Dataset Definition in AI for Chemistry: Insights from Data Science Practitioners in Battery and PFAS Research

Abstract

Understanding how chemistry experts engage with data science workflows is essential for advancing AI-driven research in materials science and environmental chemistry. This research, conducted at IBM Research, explores how chemists, computational scientists, and data scientists define datasets for fine-tuning foundation models—large-scale machine learning models increasingly used in chemical discovery and analysis. The research focuses on two critical domains: battery and PFAS (Per- and Polyfluoroalkyl Substances) materials.

We conducted two user studies involving four participants with chemistry and data science expertise: a chemist and material scientist (P2), two computational chemists (P3 & P4), and a domain-agnostic data scientist (P1) who collaborated closely with the others.
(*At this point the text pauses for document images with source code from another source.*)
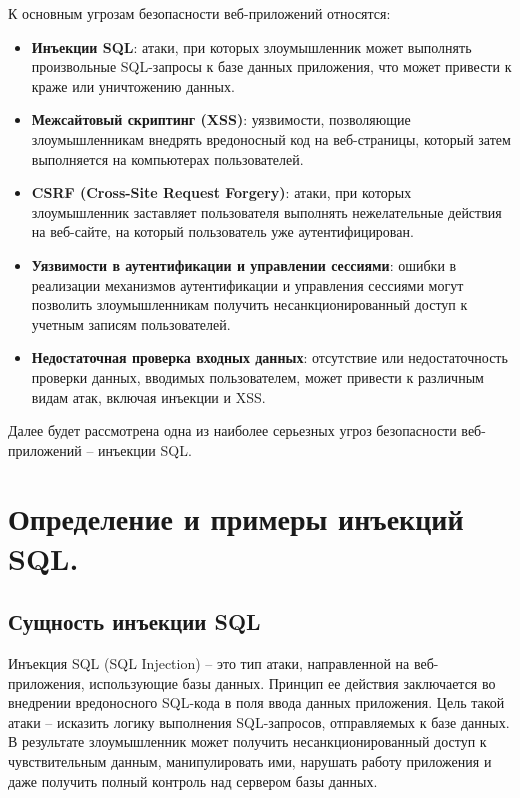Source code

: \documentclass[a4paper,12pt]{diplom}
\begin{document}
	К основным угрозам безопасности веб-приложений относятся:
	
	\begin{itemize}
		\item \textbf{Инъекции SQL}: атаки, при которых злоумышленник может выполнять произвольные SQL-запросы к базе данных приложения, что может привести к краже или уничтожению данных.
		\item \textbf{Межсайтовый скриптинг (XSS)}: уязвимости, позволяющие злоумышленникам внедрять вредоносный код на веб-страницы, который затем выполняется на компьютерах пользователей.
		\item \textbf{CSRF (Cross-Site Request Forgery)}: атаки, при которых злоумышленник заставляет пользователя выполнять нежелательные действия на веб-сайте, на который пользователь уже аутентифицирован.
		\item \textbf{Уязвимости в аутентификации и управлении сессиями}: ошибки в реализации механизмов аутентификации и управления сессиями могут позволить злоумышленникам получить несанкционированный доступ к учетным записям пользователей.
		\item \textbf{Недостаточная проверка входных данных}: отсутствие или недостаточность проверки данных, вводимых пользователем, может привести к различным видам атак, включая инъекции и XSS.
	\end{itemize}
	
	Далее будет рассмотрена одна из наиболее серьезных угроз безопасности веб-приложений – инъекции SQL.
	
	
	\section {Определение и примеры инъекций SQL.}
	
	
	\subsection{Сущность инъекции SQL}
	
	Инъекция SQL (SQL Injection) – это тип атаки, направленной на веб-приложения, использующие базы данных. Принцип ее действия заключается во внедрении вредоносного SQL-кода в поля ввода данных приложения. Цель такой атаки – исказить логику выполнения SQL-запросов, отправляемых к базе данных. В результате злоумышленник может получить несанкционированный доступ к чувствительным данным, манипулировать ими, нарушать работу приложения и даже получить полный контроль над сервером базы данных.
	
\end{document}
Study A used open-ended interviews to explore workflows and challenges, while Study B employed structured interviews to map the dataset definition process for downstream tasks, such as molecular screening and predictive modeling.
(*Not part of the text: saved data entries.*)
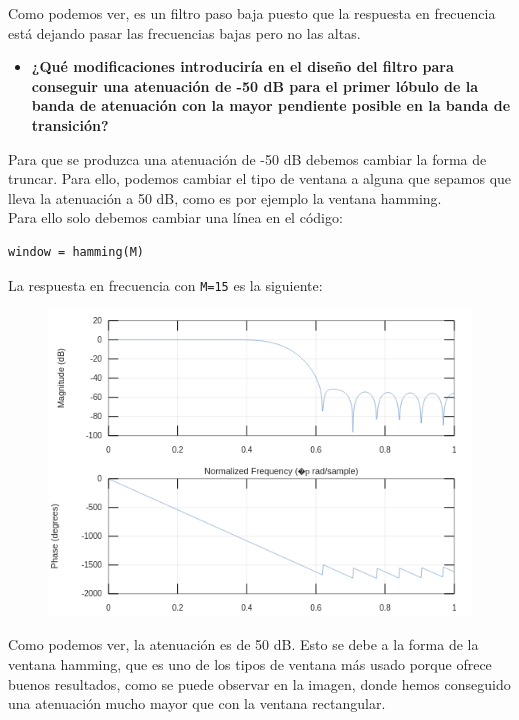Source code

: \documentclass[11pt,a4paper]{article}
\begin{document}
Como podemos ver, es un filtro paso baja puesto que la respuesta en frecuencia está dejando pasar las frecuencias bajas pero no las altas.

\begin{itemize}
	\item \textbf{¿Qué modificaciones introduciría en el diseño del filtro para conseguir una atenuación de -50 dB para el primer lóbulo de la banda de atenuación con la mayor pendiente posible en la banda de transición?}
\end{itemize}

Para que se produzca una atenuación de -50 dB debemos cambiar la forma de truncar. Para ello, podemos cambiar el tipo de ventana a alguna que sepamos que lleva la atenuación a 50 dB, como es por ejemplo la ventana hamming.\\

Para ello solo debemos cambiar una línea en el código:

\begin{lstlisting}[frame=single]
% Cambiamos la ventana de truncado
window = hamming(M)
\end{lstlisting}

La respuesta en frecuencia con \texttt{M=15} es la siguiente:

\begin{figure}[H]
	\centering
	\includegraphics[scale=0.5]{img/2.png}
\end{figure}

Como podemos ver, la atenuación es de 50 dB. Esto se debe a la forma de la ventana hamming, que es uno de los tipos de ventana más usado porque ofrece buenos resultados, como se puede observar en la imagen, donde hemos conseguido una atenuación mucho mayor que con la ventana rectangular.
\end{document}
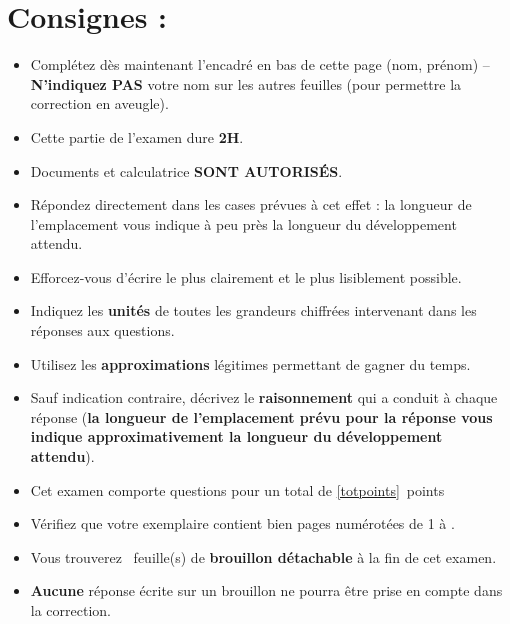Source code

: \section*{Consignes :}
\begin{itemize}
\item Complétez dès maintenant l'encadré en bas de cette page (nom, prénom) – \textbf{N'indiquez \textbf{PAS}} votre nom sur les autres feuilles (pour permettre la correction en aveugle).\\
\item Cette partie de l'examen dure \textbf{2H}.
\item Documents et calculatrice \textbf{SONT AUTORISÉS}. %
\item Répondez directement dans les cases prévues à cet effet : la longueur de l'emplacement vous indique à peu près la longueur du développement attendu.
\item Efforcez-vous d'écrire le plus clairement et le plus lisiblement possible.\\
\item Indiquez les \textbf{unités} de toutes les grandeurs chiffrées intervenant dans les réponses aux questions.
\item Utilisez les \textbf{approximations} légitimes permettant de gagner du temps.
\item Sauf indication contraire, décrivez le \textbf{raisonnement} qui a conduit à chaque réponse (\textbf{la longueur de l'emplacement prévu pour la réponse vous indique approximativement la longueur du développement attendu}).\\
\item Cet examen comporte  questions pour un total de \ref{totpoints}~points %
\item Vérifiez que votre exemplaire contient bien \pageref{LastPage} pages numérotées de 1 à \pageref{LastPage}.
\item Vous trouverez ~feuille(s) de \textbf{brouillon détachable} à la fin de cet examen.
\item \textbf{Aucune} réponse écrite sur un brouillon ne pourra être prise en compte dans la correction.
\end{itemize}
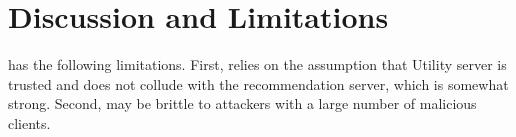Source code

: \section{Discussion and Limitations}
\label{sec:discussion}

\Sys has the following limitations. First, \Sys relies on the assumption that Utility server is trusted and does not collude with the recommendation server, which is somewhat strong. Second, \Sys may be brittle to attackers with a large number of malicious clients. 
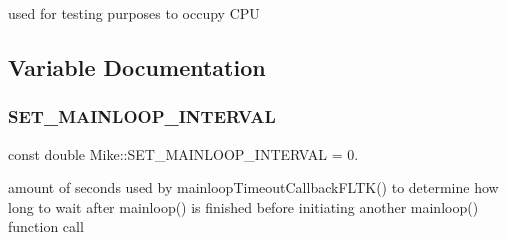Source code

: used for testing purposes to occupy C\+PU 

\subsection{Variable Documentation}
\mbox{\label{namespace_mike_abbeda217f93388b7dd036c32d183f426}} 
\subsubsection{\texorpdfstring{S\+E\+T\+\_\+\+M\+A\+I\+N\+L\+O\+O\+P\+\_\+\+I\+N\+T\+E\+R\+V\+AL}{SET\_MAINLOOP\_INTERVAL}}
{\footnotesize\ttfamily const double Mike\+::\+S\+E\+T\+\_\+\+M\+A\+I\+N\+L\+O\+O\+P\+\_\+\+I\+N\+T\+E\+R\+V\+AL = 0.\hspace{0.3cm}{\ttfamily [static]}}

amount of seconds used by mainloop\+Timeout\+Callback\+F\+L\+T\+K() to determine how long to wait after mainloop() is finished before initiating another mainloop() function call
The studies revealed varied approaches to dataset creation and use. P2 integrates experimental data with computational workflows, often generating custom datasets in the lab. P3 and P4 focus on simulation data and lightweight analytics, while P1 contributes model-centric strategies using literature-based datasets. These datasets are either publicly available or derived from public sources, utilizing domain expertise.

Study B identified four key stages in dataset definition: (1) identifying candidate datasets, (2) verifying scientific rigor, (3) validating with domain experts, and (4) creating new datasets when needed. These stages are iterative and require careful tracking of data provenance, transformations, and the decisions made.

Key insights include the importance of dataset traceability, the role of domain expertise in validation, and the challenges of managing hybrid workflows across local and cloud environments. The proposed Discovery Workbench workflow supports researchers by capturing metadata and rationale throughout the dataset lifecycle—even when datasets are discarded or redefined.

This work highlights the central role of dataset definition in AI for chemistry, offering actionable insights for developing tools that promote reproducibility, traceability, collaboration, and scientific rigor in data-driven chemical research.